Tragedi Jabal Rahmah

3.5K 154 32
                                    

“Pokoknya Sera nggak mau nemenin Ibu pergi umrah kalau untuk alasan itu,” jawabku tegas sambil menatap wajah cantiknya yang mulai dihiasi keriput di sana sini.

Ibu terdengar menghela nafas panjang sebelum mulai bicara lagi padaku.

“Baiklah. Ibu nggak bermaksud apa-apa, Se. Niat Ibu mengajak kamu umrah ya murni untuk beribadah, cuma...” kata-kata Ibu menggantung, membuatku mulai naik darah lagi. Ya ampun!

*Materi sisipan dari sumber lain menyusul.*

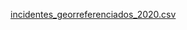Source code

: [incidentes_georreferenciados_2020.csv](https://github.com/aemarin/dash_apps/files/7009001/incidentes_georreferenciados_2020.csv)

Gen siapa sih di antara Ayah dan Ibu yang mewariskan sifat cepat marah ini? Oh iya. Ibu kan? Terima kasih, Bu.

“Cuma apa, Bu? Cuma ada ustadz muda yang sering kasih ceramah di majelis taklim yang mau Ibu kenalkan pada Sera, kan? Ibu kan tahu kalau Sera nggak suka dijodoh-jodohin begini, Bu. Kok Ibu tega sih sama anak sendiri?” jawabku lagi dengan bibir mengerucut ke depan sepanjang lima senti.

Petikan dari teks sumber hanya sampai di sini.